The job from the checkpoint failed with the following error:
bash: warning: setlocale: LC_ALL: cannot change locale (en_US.UTF-8)
/home/scripts/dereplicateSwarm.sh: line 99: 29689 Killed awk 'BEGIN {FS = "[>_]"}
# Parse the sample files
/^>/ {contingency[$2][FILENAME] = $3
amplicons[$2] += $3
if (FNR == 1) {
samples[++i] = FILENAME
}
}
END {# Create table header
printf "amplicon"
s = length(samples)
for (i = 1; i <= s; i++) {
printf "\t%s", samples[i]
}
printf "\t%s\n", "total"
# Sort amplicons by decreasing total abundance (use a coprocess)
command = "LC_ALL=C sort -k1,1nr -k2,2d"
for (amplicon in amplicons) {
printf "%d\t%s\n", amplicons[amplicon], amplicon |& command
}
close(command, "to")
FS = "\t"
while ((command |& getline) > 0) {
amplicons_sorted[++j] = $2
}
close(command)
# Print the amplicon occurrences in the different samples
n = length(amplicons_sorted)
for (i = 1; i <= n; i++) {
amplicon = amplicons_sorted[i]
printf "%s", amplicon
for (j = 1; j <= s; j++) {
printf "\t%d", contingency[amplicon][samples[j]]
}
printf "\t%d\n", amplicons[amplicon]
}}' linearized.dereplicate* > ../amplicon_contingency_table.tsv
Fatal error: /home/modules/preprocess.bds, line 449, pos 5. Exec failed.
Exit value : 137
Command : bash /home/scripts/dereplicateSwarm.sh
pema_latest.bds, line 103 : if ( paramsDereplication{'clusteringAlgo'} == 'algo_Swarm' ) {
pema_latest.bds, line 106 : swarmDereplicate(paramsDereplication, globalVars)

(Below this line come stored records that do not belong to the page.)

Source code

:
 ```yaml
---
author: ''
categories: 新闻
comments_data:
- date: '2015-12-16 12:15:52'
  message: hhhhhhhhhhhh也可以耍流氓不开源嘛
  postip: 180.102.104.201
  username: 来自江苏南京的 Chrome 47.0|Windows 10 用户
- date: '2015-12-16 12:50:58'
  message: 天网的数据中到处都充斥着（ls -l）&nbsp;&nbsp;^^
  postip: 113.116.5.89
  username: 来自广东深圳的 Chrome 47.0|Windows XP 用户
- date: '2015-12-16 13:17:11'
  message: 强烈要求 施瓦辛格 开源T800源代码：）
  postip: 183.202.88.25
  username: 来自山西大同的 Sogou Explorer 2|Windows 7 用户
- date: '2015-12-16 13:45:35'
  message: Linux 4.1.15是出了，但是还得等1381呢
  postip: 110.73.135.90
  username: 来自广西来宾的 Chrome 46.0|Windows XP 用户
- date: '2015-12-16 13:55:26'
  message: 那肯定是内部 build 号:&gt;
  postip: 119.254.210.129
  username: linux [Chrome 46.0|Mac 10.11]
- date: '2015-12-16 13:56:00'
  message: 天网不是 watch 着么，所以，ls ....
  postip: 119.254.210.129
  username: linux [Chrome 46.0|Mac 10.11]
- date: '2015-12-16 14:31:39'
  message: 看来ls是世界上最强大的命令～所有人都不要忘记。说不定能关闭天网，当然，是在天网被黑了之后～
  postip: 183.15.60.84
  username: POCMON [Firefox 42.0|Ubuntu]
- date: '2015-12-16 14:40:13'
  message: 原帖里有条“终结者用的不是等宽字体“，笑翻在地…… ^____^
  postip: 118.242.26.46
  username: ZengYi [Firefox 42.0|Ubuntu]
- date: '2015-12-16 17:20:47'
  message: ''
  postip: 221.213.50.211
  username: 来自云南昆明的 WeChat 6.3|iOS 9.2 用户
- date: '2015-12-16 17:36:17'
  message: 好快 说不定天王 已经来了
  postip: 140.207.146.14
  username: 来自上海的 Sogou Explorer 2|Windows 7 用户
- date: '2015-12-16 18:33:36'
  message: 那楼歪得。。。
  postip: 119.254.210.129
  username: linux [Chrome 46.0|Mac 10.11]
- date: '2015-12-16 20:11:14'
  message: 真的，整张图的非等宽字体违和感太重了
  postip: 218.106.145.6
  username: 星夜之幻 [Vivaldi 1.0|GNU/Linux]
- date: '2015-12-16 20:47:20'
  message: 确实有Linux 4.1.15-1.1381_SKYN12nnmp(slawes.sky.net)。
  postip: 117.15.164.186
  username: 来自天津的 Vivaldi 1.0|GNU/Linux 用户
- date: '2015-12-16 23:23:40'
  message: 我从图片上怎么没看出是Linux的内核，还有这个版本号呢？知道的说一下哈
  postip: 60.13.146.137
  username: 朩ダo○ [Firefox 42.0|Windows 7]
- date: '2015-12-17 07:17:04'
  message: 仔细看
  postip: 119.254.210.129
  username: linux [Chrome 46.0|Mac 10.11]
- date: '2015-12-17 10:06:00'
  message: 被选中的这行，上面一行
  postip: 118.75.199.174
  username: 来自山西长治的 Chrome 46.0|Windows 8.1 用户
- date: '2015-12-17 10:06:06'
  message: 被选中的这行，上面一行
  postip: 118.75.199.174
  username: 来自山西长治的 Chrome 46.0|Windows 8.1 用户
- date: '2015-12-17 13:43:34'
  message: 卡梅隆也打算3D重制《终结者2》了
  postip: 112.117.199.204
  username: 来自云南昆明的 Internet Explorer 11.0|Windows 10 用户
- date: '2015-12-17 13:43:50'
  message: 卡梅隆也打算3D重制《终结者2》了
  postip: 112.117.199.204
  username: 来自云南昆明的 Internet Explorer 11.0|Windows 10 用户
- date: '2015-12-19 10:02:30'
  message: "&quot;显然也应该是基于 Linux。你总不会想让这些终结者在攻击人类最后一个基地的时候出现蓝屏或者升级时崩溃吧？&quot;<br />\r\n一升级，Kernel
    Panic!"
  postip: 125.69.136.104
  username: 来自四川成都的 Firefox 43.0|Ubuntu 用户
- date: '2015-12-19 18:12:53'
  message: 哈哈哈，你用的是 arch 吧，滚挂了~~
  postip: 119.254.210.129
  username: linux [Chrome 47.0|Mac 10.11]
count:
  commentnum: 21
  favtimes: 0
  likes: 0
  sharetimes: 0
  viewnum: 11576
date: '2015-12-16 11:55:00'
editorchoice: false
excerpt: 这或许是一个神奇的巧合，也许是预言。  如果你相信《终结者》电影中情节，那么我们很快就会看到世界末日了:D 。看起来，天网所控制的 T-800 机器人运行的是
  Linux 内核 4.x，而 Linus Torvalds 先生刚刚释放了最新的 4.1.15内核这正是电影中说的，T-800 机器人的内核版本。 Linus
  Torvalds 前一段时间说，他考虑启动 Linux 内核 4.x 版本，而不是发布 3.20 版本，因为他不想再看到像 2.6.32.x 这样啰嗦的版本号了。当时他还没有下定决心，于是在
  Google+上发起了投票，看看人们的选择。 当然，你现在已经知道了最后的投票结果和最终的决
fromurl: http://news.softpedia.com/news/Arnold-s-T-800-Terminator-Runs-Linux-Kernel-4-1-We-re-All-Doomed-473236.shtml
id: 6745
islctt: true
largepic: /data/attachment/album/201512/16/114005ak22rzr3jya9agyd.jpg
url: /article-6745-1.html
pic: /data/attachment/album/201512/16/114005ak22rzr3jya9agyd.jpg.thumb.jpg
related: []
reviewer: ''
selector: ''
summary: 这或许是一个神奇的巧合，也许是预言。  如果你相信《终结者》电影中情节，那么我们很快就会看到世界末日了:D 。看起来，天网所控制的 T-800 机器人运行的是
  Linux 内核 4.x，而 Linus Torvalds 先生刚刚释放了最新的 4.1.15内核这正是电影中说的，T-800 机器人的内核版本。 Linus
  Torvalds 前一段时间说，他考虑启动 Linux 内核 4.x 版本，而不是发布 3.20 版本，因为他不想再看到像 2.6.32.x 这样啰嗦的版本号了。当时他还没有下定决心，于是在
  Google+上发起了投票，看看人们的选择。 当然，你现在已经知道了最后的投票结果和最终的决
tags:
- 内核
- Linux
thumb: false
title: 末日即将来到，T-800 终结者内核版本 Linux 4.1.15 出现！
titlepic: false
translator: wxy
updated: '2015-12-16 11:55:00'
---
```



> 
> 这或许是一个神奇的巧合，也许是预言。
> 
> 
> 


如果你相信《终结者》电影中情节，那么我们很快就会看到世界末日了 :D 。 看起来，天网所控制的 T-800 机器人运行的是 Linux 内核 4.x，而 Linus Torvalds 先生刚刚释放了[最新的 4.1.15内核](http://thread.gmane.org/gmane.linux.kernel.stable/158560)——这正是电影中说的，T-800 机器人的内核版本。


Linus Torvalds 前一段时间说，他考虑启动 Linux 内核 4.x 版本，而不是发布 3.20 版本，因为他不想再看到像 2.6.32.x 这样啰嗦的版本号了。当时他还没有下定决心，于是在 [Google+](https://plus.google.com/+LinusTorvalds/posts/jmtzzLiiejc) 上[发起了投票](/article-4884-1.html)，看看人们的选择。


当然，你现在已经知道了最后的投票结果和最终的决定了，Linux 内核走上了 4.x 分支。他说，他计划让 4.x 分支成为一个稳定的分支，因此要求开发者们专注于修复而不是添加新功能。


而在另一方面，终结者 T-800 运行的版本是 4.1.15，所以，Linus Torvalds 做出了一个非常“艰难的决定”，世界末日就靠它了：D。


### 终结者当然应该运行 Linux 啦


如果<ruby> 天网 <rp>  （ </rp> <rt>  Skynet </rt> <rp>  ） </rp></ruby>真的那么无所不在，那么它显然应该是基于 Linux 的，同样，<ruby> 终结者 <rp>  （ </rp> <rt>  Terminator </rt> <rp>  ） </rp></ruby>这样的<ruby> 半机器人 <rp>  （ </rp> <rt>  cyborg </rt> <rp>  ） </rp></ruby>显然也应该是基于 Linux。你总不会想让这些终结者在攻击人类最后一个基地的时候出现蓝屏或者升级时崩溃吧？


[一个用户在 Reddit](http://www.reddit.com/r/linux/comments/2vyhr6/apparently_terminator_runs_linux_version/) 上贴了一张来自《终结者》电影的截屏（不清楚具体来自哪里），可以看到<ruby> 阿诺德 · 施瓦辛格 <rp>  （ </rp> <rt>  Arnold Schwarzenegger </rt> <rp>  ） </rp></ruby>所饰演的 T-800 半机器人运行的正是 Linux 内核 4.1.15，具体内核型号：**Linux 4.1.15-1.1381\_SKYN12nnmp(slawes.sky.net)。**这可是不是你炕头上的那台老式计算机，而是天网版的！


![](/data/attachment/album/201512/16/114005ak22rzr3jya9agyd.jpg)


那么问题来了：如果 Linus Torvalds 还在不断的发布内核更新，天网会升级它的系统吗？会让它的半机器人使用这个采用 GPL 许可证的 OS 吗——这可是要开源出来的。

preprocess.bds, line 445 : string swarmDereplicate(string{} params, string{} globalVars){
preprocess.bds, line 449 : sys bash $globalVars{'path'}/scripts/dereplicateSwarm.sh
Thanks for sharing @savvas-paragkamian . The issue is with the global parametes that are set in the initialization and do not change after each checkpoint.

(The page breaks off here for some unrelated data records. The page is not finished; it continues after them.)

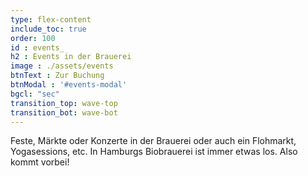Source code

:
 ```yaml
---
type: flex-content
include_toc: true
order: 100
id : events_
h2 : Events in der Brauerei
image : ./assets/events
btnText : Zur Buchung
btnModal : '#events-modal'
bgcl: "sec"
transition_top: wave-top
transition_bot: wave-bot
---
```


Feste, Märkte oder Konzerte in der Brauerei oder auch ein Flohmarkt, Yogasessions, etc. In Hamburgs Biobrauerei ist immer etwas los. Also kommt vorbei!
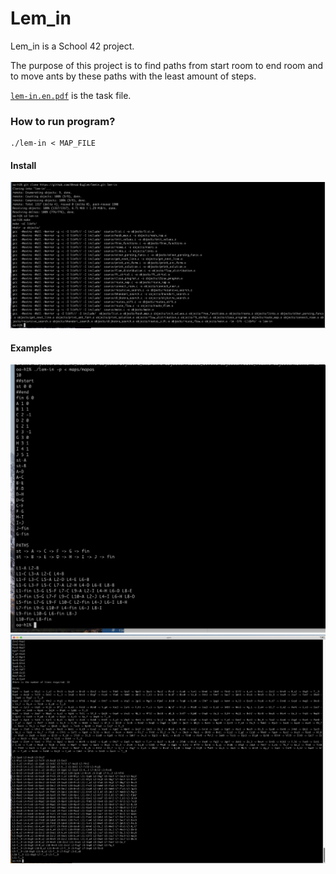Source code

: # Lem_in

Lem_in is a School 42 project.

The purpose of this project is to find paths from start room to end room and to move ants by these paths with the least amount of steps.

[`lem-in.en.pdf`](https://github.com/VBrazhnik/Lem_in/blob/master/lem-in.en.pdf) is the task file.

### How to run program?

```
./lem-in < MAP_FILE
```
#### Install
![Example](https://github.com/Ahmad-Buglen/lemin/blob/master/img/clone.png)

#### Examples
![Example](https://github.com/Ahmad-Buglen/lemin/blob/master/img/example.png)
![Example](https://github.com/Ahmad-Buglen/lemin/blob/master/img/case.png)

I ll fix that as part of pema v.2.1.5
and reach back as soon as it's released
Error with the PEMA ASV inference. Possibly due to spelling error.
The line that possibly was skipped because of spelling error in the parameters file.
In the parameters file I write
clusteringAlgo algo_swarm
, while it is suggested to write(write "Swarm" or "vsearch" or "CROP" after algo_).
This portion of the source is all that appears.